_RECORDS:_
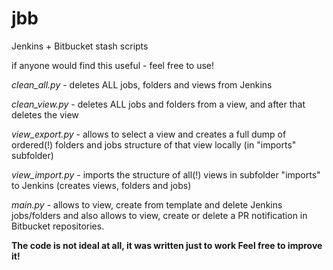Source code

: # jbb
Jenkins + Bitbucket stash scripts

if anyone would find this useful - feel free to use!

_clean_all.py_ - deletes ALL jobs, folders and views from Jenkins

_clean_view.py_ - deletes ALL jobs and folders from a view, and after that deletes the view

_view_export.py_ - allows to select a view and creates a full dump of ordered(!) folders and jobs structure of that view locally (in "imports" subfolder)

_view_import.py_ - imports the structure of all(!) views in subfolder "imports" to Jenkins (creates views, folders and jobs)

_main.py_ - allows to view, create from template and delete Jenkins jobs/folders and also allows to view, create or delete a PR notification in Bitbucket repositories.

__The code is not ideal at all, it was written just to work  Feel free to improve it!__
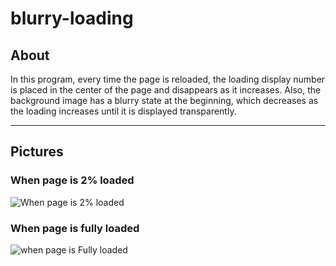 # blurry-loading
## About
In this program, every time the page is reloaded, the loading display number is placed in the center of the page and disappears as it increases. Also, the background image has a blurry state at the beginning, which decreases as the loading increases until it is displayed transparently.
***
## Pictures
### When page is 2% loaded
![When page is 2% loaded](https://github.com/arimoa/blurry-loading/assets/134084996/0045e352-e446-4f4f-a611-6fd63622b1d7)
### When page is fully loaded
![when page is Fully loaded](https://github.com/arimoa/blurry-loading/assets/134084996/1792a464-ec6a-47d5-8a10-48445e6f0b84)

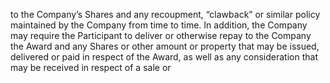 to the Company’s Shares and any recoupment, “clawback” or similar policy maintained by the Company
from time to time. In addition, the Company may require the Participant to deliver or otherwise repay to
the  Company  the  Award  and  any  Shares  or  other  amount  or  property  that  may  be  issued,  delivered  or
paid in respect of the Award, as well as any consideration that may be received in respect of a sale or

_TASK GOAL:_ Copy every line from the material in which the word "subfolder" can be found.

_PROBLEM SOLUTION:_
_view_export.py_ - allows to select a view and creates a full dump of ordered(!) folders and jobs structure of that view locally (in "imports" subfolder)
_view_import.py_ - imports the structure of all(!) views in subfolder "imports" to Jenkins (creates views, folders and jobs)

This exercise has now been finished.